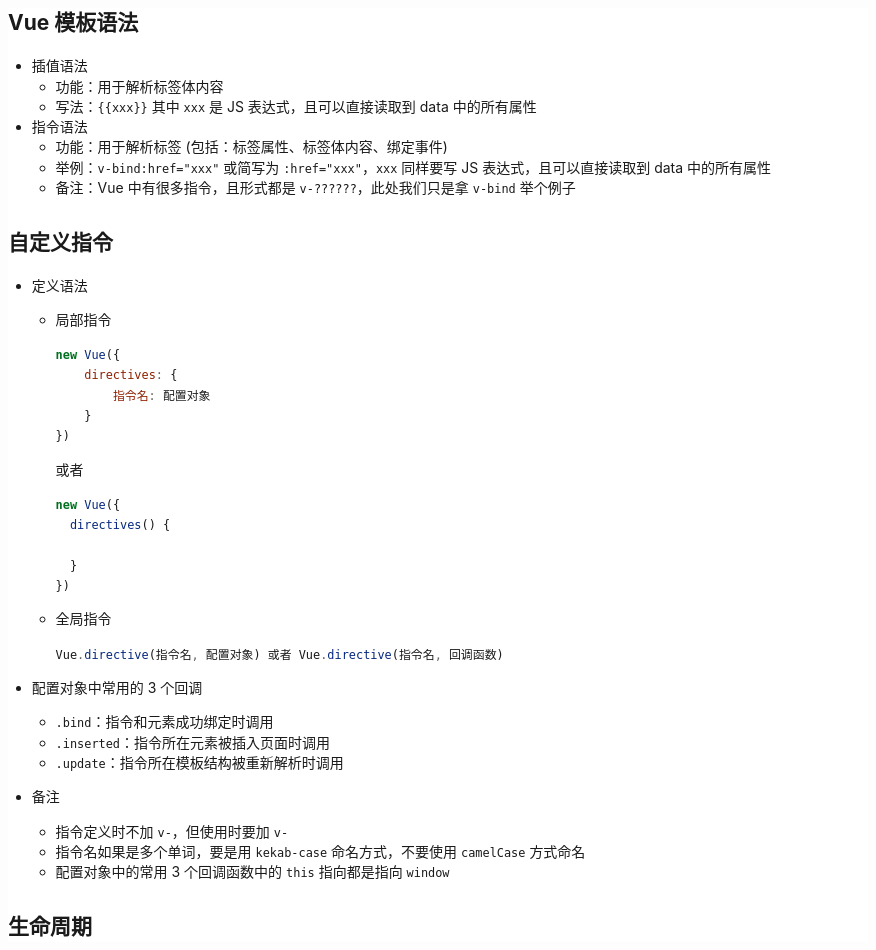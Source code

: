 

## Vue 模板语法

- 插值语法
  - 功能：用于解析标签体内容
  - 写法：`{{xxx}}` 其中 `xxx` 是 JS 表达式，且可以直接读取到 data 中的所有属性
- 指令语法
  - 功能：用于解析标签 (包括：标签属性、标签体内容、绑定事件)
  - 举例：`v-bind:href="xxx"` 或简写为 `:href="xxx"`，`xxx` 同样要写 JS 表达式，且可以直接读取到 data 中的所有属性
  - 备注：Vue 中有很多指令，且形式都是 `v-??????`，此处我们只是拿  `v-bind` 举个例子



## 自定义指令

- 定义语法

  - 局部指令

    ```javascript
    new Vue({
    	directives: {
    		指令名: 配置对象
    	}
    })
    ```

    或者

    ```javascript
    new Vue({
      directives() {
        
      }
    })
    ```

  - 全局指令

    ```javascript
    Vue.directive(指令名, 配置对象) 或者 Vue.directive(指令名, 回调函数)
    ```

- 配置对象中常用的 3 个回调
  - `.bind`：指令和元素成功绑定时调用
  - `.inserted`：指令所在元素被插入页面时调用
  - `.update`：指令所在模板结构被重新解析时调用
- 备注
  - 指令定义时不加 `v-`，但使用时要加 `v-`
  - 指令名如果是多个单词，要是用 `kekab-case` 命名方式，不要使用 `camelCase` 方式命名
  - 配置对象中的常用 3 个回调函数中的 `this` 指向都是指向 `window`



## 生命周期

# # # #

▶ **PROBLEM REQUIREMENTS**:
Repeat the preceding records exactly but drop the images.

▶ **SOLUTION FOR THIS TASK**:
Source code

: 

## Vue 模板语法

- 插值语法
  - 功能：用于解析标签体内容
  - 写法：`{{xxx}}` 其中 `xxx` 是 JS 表达式，且可以直接读取到 data 中的所有属性
- 指令语法
  - 功能：用于解析标签 (包括：标签属性、标签体内容、绑定事件)
  - 举例：`v-bind:href="xxx"` 或简写为 `:href="xxx"`，`xxx` 同样要写 JS 表达式，且可以直接读取到 data 中的所有属性
  - 备注：Vue 中有很多指令，且形式都是 `v-??????`，此处我们只是拿  `v-bind` 举个例子



## 自定义指令

- 定义语法

  - 局部指令

    ```javascript
    new Vue({
    	directives: {
    		指令名: 配置对象
    	}
    })
    ```

    或者

    ```javascript
    new Vue({
      directives() {
        
      }
    })
    ```

  - 全局指令

    ```javascript
    Vue.directive(指令名, 配置对象) 或者 Vue.directive(指令名, 回调函数)
    ```

- 配置对象中常用的 3 个回调
  - `.bind`：指令和元素成功绑定时调用
  - `.inserted`：指令所在元素被插入页面时调用
  - `.update`：指令所在模板结构被重新解析时调用
- 备注
  - 指令定义时不加 `v-`，但使用时要加 `v-`
  - 指令名如果是多个单词，要是用 `kekab-case` 命名方式，不要使用 `camelCase` 方式命名
  - 配置对象中的常用 3 个回调函数中的 `this` 指向都是指向 `window`



## 生命周期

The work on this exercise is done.